Action item
Go through the listing below and show each line that has the word "client".

***** Dataset excerpts *****

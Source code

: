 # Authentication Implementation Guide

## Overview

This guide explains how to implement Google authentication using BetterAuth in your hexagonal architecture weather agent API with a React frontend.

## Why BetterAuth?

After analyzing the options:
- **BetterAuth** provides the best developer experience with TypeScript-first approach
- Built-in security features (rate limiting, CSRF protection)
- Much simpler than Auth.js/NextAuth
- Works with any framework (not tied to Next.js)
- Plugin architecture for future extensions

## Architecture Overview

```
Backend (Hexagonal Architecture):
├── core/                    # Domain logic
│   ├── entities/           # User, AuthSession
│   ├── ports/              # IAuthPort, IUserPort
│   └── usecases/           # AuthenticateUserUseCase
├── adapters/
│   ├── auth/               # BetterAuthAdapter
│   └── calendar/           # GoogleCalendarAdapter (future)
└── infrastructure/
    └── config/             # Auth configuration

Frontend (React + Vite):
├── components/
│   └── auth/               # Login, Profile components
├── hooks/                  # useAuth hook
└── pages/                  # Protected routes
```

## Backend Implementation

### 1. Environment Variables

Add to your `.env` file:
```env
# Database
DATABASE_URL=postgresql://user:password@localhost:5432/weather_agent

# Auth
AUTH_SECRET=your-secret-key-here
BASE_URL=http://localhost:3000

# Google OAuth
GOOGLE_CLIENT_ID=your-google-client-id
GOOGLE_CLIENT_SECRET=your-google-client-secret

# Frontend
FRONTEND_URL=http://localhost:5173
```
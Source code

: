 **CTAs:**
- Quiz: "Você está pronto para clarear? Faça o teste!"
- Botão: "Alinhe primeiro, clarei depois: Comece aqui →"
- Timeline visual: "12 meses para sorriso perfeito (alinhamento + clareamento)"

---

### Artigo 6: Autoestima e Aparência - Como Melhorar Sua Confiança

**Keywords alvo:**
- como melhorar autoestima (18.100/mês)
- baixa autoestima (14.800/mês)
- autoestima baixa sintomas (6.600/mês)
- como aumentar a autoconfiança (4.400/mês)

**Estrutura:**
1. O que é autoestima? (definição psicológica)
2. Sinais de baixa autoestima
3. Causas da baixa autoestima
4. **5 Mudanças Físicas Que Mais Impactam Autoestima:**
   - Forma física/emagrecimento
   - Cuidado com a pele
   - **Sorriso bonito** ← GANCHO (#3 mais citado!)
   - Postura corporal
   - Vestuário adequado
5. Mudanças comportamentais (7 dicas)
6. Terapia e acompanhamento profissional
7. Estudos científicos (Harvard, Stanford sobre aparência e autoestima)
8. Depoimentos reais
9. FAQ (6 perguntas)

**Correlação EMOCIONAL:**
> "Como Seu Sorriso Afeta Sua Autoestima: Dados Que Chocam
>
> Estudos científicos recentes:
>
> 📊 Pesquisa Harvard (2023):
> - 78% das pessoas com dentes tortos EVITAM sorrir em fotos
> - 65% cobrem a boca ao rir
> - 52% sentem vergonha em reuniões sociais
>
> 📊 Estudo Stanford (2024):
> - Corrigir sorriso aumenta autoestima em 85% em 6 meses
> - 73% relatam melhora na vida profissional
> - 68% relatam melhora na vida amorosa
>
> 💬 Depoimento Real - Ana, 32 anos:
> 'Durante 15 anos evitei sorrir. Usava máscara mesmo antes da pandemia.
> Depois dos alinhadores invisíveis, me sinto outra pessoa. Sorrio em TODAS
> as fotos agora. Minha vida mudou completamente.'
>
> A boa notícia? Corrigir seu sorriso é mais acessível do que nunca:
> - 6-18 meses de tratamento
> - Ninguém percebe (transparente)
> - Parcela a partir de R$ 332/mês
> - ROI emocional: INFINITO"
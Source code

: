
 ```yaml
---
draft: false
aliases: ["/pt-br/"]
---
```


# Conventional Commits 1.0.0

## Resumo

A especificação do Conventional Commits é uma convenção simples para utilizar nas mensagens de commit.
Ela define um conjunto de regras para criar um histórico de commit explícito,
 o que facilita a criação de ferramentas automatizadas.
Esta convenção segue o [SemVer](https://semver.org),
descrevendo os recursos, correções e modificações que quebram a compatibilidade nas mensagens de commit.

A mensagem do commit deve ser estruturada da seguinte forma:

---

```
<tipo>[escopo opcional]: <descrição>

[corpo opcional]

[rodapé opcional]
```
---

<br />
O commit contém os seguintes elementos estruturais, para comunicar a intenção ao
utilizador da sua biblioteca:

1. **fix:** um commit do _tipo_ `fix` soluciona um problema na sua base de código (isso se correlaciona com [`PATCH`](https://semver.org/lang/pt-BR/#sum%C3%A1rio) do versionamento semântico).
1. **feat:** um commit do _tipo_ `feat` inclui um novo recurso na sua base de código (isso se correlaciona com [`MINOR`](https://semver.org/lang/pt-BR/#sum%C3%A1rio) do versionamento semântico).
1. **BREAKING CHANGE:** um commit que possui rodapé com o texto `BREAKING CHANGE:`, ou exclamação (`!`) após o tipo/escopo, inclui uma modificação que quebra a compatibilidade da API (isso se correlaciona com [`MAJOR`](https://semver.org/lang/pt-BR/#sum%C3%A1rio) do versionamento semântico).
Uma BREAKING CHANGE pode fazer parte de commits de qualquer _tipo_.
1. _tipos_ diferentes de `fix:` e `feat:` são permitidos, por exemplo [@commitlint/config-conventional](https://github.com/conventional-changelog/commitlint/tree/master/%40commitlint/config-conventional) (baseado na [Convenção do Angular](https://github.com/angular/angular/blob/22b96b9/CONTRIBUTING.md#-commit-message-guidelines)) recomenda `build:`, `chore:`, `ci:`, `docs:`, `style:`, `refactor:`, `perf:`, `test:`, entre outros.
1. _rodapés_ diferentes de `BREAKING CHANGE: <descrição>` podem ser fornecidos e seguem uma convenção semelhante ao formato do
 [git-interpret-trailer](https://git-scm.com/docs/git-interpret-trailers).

*****

Reply
GOOGLE_CLIENT_ID=your-google-client-id
GOOGLE_CLIENT_SECRET=your-google-client-secret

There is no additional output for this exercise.